Preamble: Many people don’t understand why Hong Kong under British colonial rule — a place that offered not even a fraction of democracy or freedom, where locals were treated as third-class colonial subjects while government institutions were staffed wall-to-wall with blonde-haired, blue-eyed Britons and brown-skinned Indians — was not only tolerated by the “Hongkongers” of that era, but worn as a badge of pride.

And yet these same people resent the current era of free elections and shared prosperity.

My dear fools: it’s because the Hongkongers of that time had an enormous sense of superiority — they got to look down on their mainland counterparts.

(The majority of Hong Kong’s general public remains quite rational.)

It’s like a child taken in by a fallen aristocratic family. Though he endured cold stares and mistreatment in that borrowed home, the moment he saw that his own siblings were still starving and suffering, he forgot every indignity he had endured and felt nothing but gleeful schadenfreude.

But times change. When those same siblings suddenly flourished and surpassed him in every way, envy and resentment naturally took root.

The truth was revealed: he was, at the end of the day, nothing more than a small fishing village that had its moment of glory only by riding borrowed power.

The inferiority complex that emerges once this truth is laid bare — that is the source of the hostility carried by those fools.

And so you’ll find Hong Kong’s society and media are deeply polarized. The city’s true elites and “near-upper-class” are, in fact, quite self-aware. They understand clearly that Hong Kong did not rise through their small circle alone, but through a complementary division of labor with the mainland — a partnership that enabled the city’s prosperity.

But Hong Kong’s lower-class agitators know only one thing: “I am a Hongkonger, and Hong Kong was built by people like me.” This is frankly absurd. How could a group of people who cannot afford a decent apartment have possibly built an international financial hub?

(To be clear: none of these words are directed at all Hong Kong residents.

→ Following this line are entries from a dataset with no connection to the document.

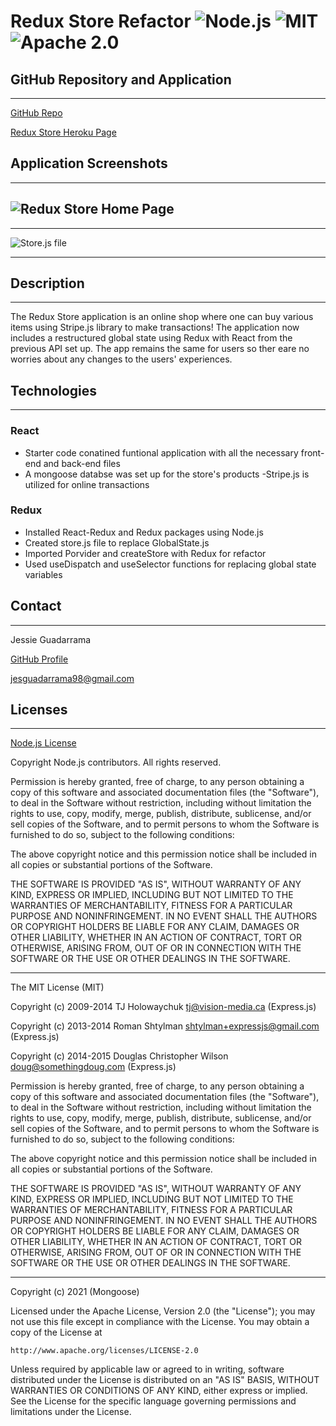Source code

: # Redux Store Refactor ![Node.js](https://img.shields.io/badge/License-Node.js-blue.svg) ![MIT](https://img.shields.io/badge/License-MIT-red.svg) ![Apache 2.0](https://img.shields.io/badge/License-Apache_2.0-green.svg)

## GitHub Repository and Application

---

[GitHub Repo](https://github.com/JG-77/redux_store_refactor.git)

[Redux Store Heroku Page](https://redux-store-refactor.herokuapp.com/)

## Application Screenshots

---

## ![Redux Store Home Page](https://user-images.githubusercontent.com/76461629/129646461-2a7d5dae-898c-4763-95c4-2e4ab74811e8.png)

---

![Store.js file](https://user-images.githubusercontent.com/76461629/129646308-840bc8b3-80cb-4342-85f9-a8737cad4129.png)

---

## Description

---

The Redux Store application is an online shop where one can buy various items using Stripe.js library to make transactions! The application now includes a restructured global state using Redux with React from the previous API set up. The app remains the same for users so ther eare no worries about any changes to the users' experiences.

## Technologies

---

### React

- Starter code conatined funtional application with all the necessary front-end and back-end files
- A mongoose databse was set up for the store's products
  -Stripe.js is utilized for online transactions

### Redux

- Installed React-Redux and Redux packages using Node.js
- Created store.js file to replace GlobalState.js
- Imported Porvider and createStore with Redux for refactor
- Used useDispatch and useSelector functions for replacing global state variables

## Contact

---

Jessie Guadarrama

[GitHub Profile](https://github.com/JG-77)

<jesguadarrama98@gmail.com>

## Licenses

---

[Node.js License](https://raw.githubusercontent.com/nodejs/node/master/LICENSE)

Copyright Node.js contributors. All rights reserved.

Permission is hereby granted, free of charge, to any person obtaining a copy
of this software and associated documentation files (the "Software"), to
deal in the Software without restriction, including without limitation the
rights to use, copy, modify, merge, publish, distribute, sublicense, and/or
sell copies of the Software, and to permit persons to whom the Software is
furnished to do so, subject to the following conditions:

The above copyright notice and this permission notice shall be included in
all copies or substantial portions of the Software.

THE SOFTWARE IS PROVIDED "AS IS", WITHOUT WARRANTY OF ANY KIND, EXPRESS OR
IMPLIED, INCLUDING BUT NOT LIMITED TO THE WARRANTIES OF MERCHANTABILITY,
FITNESS FOR A PARTICULAR PURPOSE AND NONINFRINGEMENT. IN NO EVENT SHALL THE
AUTHORS OR COPYRIGHT HOLDERS BE LIABLE FOR ANY CLAIM, DAMAGES OR OTHER
LIABILITY, WHETHER IN AN ACTION OF CONTRACT, TORT OR OTHERWISE, ARISING
FROM, OUT OF OR IN CONNECTION WITH THE SOFTWARE OR THE USE OR OTHER DEALINGS
IN THE SOFTWARE.

---

The MIT License (MIT)

Copyright (c) 2009-2014 TJ Holowaychuk <tj@vision-media.ca> (Express.js)

Copyright (c) 2013-2014 Roman Shtylman <shtylman+expressjs@gmail.com> (Express.js)

Copyright (c) 2014-2015 Douglas Christopher Wilson <doug@somethingdoug.com> (Express.js)

Permission is hereby granted, free of charge, to any person obtaining a copy
of this software and associated documentation files (the "Software"), to deal
in the Software without restriction, including without limitation the rights
to use, copy, modify, merge, publish, distribute, sublicense, and/or sell
copies of the Software, and to permit persons to whom the Software is
furnished to do so, subject to the following conditions:

The above copyright notice and this permission notice shall be included in
all copies or substantial portions of the Software.

THE SOFTWARE IS PROVIDED "AS IS", WITHOUT WARRANTY OF ANY KIND, EXPRESS OR
IMPLIED, INCLUDING BUT NOT LIMITED TO THE WARRANTIES OF MERCHANTABILITY,
FITNESS FOR A PARTICULAR PURPOSE AND NONINFRINGEMENT. IN NO EVENT SHALL THE
AUTHORS OR COPYRIGHT HOLDERS BE LIABLE FOR ANY CLAIM, DAMAGES OR OTHER
LIABILITY, WHETHER IN AN ACTION OF CONTRACT, TORT OR OTHERWISE, ARISING FROM,
OUT OF OR IN CONNECTION WITH THE SOFTWARE OR THE USE OR OTHER DEALINGS IN
THE SOFTWARE.

---

Copyright (c) 2021 (Mongoose)

Licensed under the Apache License, Version 2.0 (the "License");
you may not use this file except in compliance with the License.
You may obtain a copy of the License at

    http://www.apache.org/licenses/LICENSE-2.0

Unless required by applicable law or agreed to in writing, software
distributed under the License is distributed on an "AS IS" BASIS,
WITHOUT WARRANTIES OR CONDITIONS OF ANY KIND, either express or implied.
See the License for the specific language governing permissions and
limitations under the License.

Master Chi visits Hong Kong regularly, and the deepest impression he carries is that the general public — and virtually all of the elite and upper-class — are warm toward and embrace the mainland.)

The truly tragic thing is that Hong Kong’s lower classes have never paused to reflect on one genuinely critical question: is Hong Kong still the gilded powerhouse it was thirty, or even twenty, years ago? Or is this once-magnificent citadel now bleeding talent and vital energy — on its way back to being a small fishing village?

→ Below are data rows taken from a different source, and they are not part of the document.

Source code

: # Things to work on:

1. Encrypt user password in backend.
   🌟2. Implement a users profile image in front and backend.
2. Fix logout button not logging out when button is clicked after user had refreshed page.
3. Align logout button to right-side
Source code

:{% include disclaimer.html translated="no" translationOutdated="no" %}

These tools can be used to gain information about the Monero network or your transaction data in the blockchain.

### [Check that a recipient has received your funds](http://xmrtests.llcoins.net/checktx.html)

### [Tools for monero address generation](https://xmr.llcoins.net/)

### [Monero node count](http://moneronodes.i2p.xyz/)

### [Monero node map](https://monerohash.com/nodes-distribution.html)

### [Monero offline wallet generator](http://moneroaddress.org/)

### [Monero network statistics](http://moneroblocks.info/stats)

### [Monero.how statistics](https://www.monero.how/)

If memory serves correctly, Hong Kong’s golden era was something truly extraordinary. The Hong Kong of that time was not merely a high-cost city where mediocre masses clustered around a handful of elites. It was the city that gave birth to the Four Great Masters: Jin Yong, Ni Kuang, James Wong, and Cai Lan. And today? Hong Kong cannot produce a single figure capable of reviving the literary brilliance of that era.

What’s more — where is the Hong Kong that once produced legends of film and entertainment? The Hong Kong that gave us Stephen Chow, Chow Yun-fat, Tony Leung Ka-fai, Andy Lau, Leslie Cheung, Anita Mui, Joey Wong, and countless genuine icons? Today, Hong Kong cannot produce a single entertainer worth the stage.

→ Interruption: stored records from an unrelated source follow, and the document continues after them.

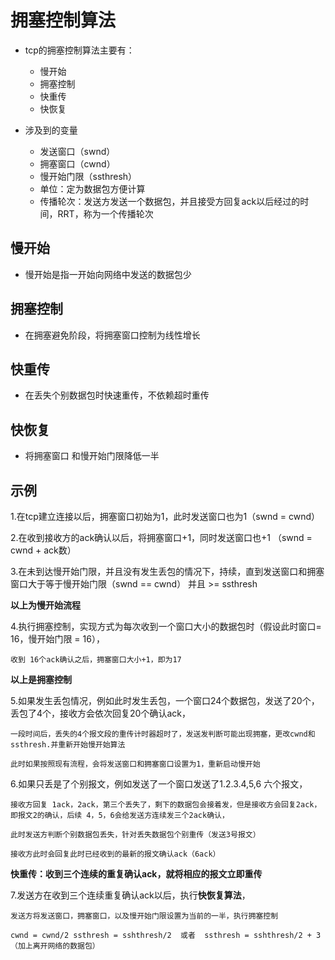 # 拥塞控制算法

  * tcp的拥塞控制算法主要有：
  
    * 慢开始
    * 拥塞控制
    * 快重传
    * 快恢复

* 涉及到的变量

  * 发送窗口（swnd）
  * 拥塞窗口（cwnd）
  * 慢开始门限（ssthresh）
  * 单位：定为数据包方便计算
  * 传播轮次：发送方发送一个数据包，并且接受方回复ack以后经过的时间，RRT，称为一个传播轮次


## 慢开始
  * 慢开始是指一开始向网络中发送的数据包少
## 拥塞控制
  * 在拥塞避免阶段，将拥塞窗口控制为线性增长
## 快重传
  * 在丢失个别数据包时快速重传，不依赖超时重传
## 快恢复
  * 将拥塞窗口 和慢开始门限降低一半

## 示例

  1.在tcp建立连接以后，拥塞窗口初始为1，此时发送窗口也为1（swnd = cwnd）


  2.在收到接收方的ack确认以后，将拥塞窗口+1，同时发送窗口也+1 （swnd = cwnd + ack数）


  3.在未到达慢开始门限，并且没有发生丢包的情况下，持续，直到发送窗口和拥塞窗口大于等于慢开始门限（swnd == cwnd） 并且 >= ssthresh


   **以上为慢开始流程**


  4.执行拥塞控制，实现方式为每次收到一个窗口大小的数据包时（假设此时窗口= 16，慢开始门限 = 16），

    收到 16个ack确认之后，拥塞窗口大小+1，即为17


   **以上是拥塞控制**


  5.如果发生丢包情况，例如此时发生丢包，一个窗口24个数据包，发送了20个，丢包了4个，接收方会依次回复20个确认ack，

    一段时间后，丢失的4个报文段的重传计时器超时了，发送发判断可能出现拥塞，更改cwnd和ssthresh.并重新开始慢开始算法
    
    此时如果按照现有流程，会将发送窗口和拥塞窗口设置为1，重新启动慢开始
    
    
  6.如果只丢是了个别报文，例如发送了一个窗口发送了1.2.3.4,5,6 六个报文，

    接收方回复 1ack，2ack，第三个丢失了，剩下的数据包会接着发，但是接收方会回复2ack，即报文2的确认，后续 4，5，6会给发送方连续发三个2ack确认，
    
    此时发送方判断个别数据包丢失，针对丢失数据包个别重传（发送3号报文）
    
    接收方此时会回复此时已经收到的最新的报文确认ack（6ack）
    

   **快重传：收到三个连续的重复确认ack，就将相应的报文立即重传**

  7.发送方在收到三个连续重复确认ack以后，执行**快恢复算法**，

    发送方将发送窗口，拥塞窗口，以及慢开始门限设置为当前的一半，执行拥塞控制
    
    cwnd = cwnd/2 ssthresh = sshthresh/2  或者  ssthresh = sshthresh/2 + 3（加上离开网络的数据包）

As for the business world — forget the Four Great Families, forget the elite business clubs — virtually none of the second generation has managed to inherit their fathers’ acumen or grip on power.

(The root cause of the Four Great Families’ decline is addressed later.)

In plain terms: Hong Kong is unquestionably entering its own cycle of decline, and the culprits have never been outsiders — they are precisely those unambitious, arrogant, and reckless lower-class agitators within the city itself.

Honestly, if not for the mainland’s sustained support and forbearance, Hong Kong might have been irreversibly reduced to its “small fishing village” origins the very moment the British departed.

That said, I hold no worry for Hong Kong’s finest. Elites will always be elites — they will find their footing, whether in Hong Kong or on the mainland.


Main Text:

Taking advantage of a break, Master Chi made a trip to Hong Kong — not to visit the Four Seasons this time, but to gather with friends from a different circle. Another year had passed, and the nuances of the destiny chart needed careful reexamination.

It was also an opportunity to understand firsthand what is truly happening with Hong Kong’s young people.

By a stroke of fortune, Master Chi found himself sharing a meal with Mr. Wu, a name that appears on Hong Kong’s billionaire list. One remark during that dinner stayed with me long after.

“Hong Kong’s young people have been completely defeated by their mainland counterparts.”

He said this with quiet certainty, punctuating it with a slow, deliberate clench and swing of his fist.

I turned to the television news, where a crowd of young agitators was engaged in senseless chaos. All Master Chi could feel was sorrow.

To see this city — once celebrated as the Pearl of the Orient — treated so recklessly by these ignorant youth is deeply painful.

I understood Mr. Wu’s words completely. He had struck at the absolute root of the matter.

Because what Master Chi has felt most acutely is this: over the past two decades, as the mainland has surged forward, Hong Kong’s young people have entirely lost whatever grounds they once had to look down on their mainland peers.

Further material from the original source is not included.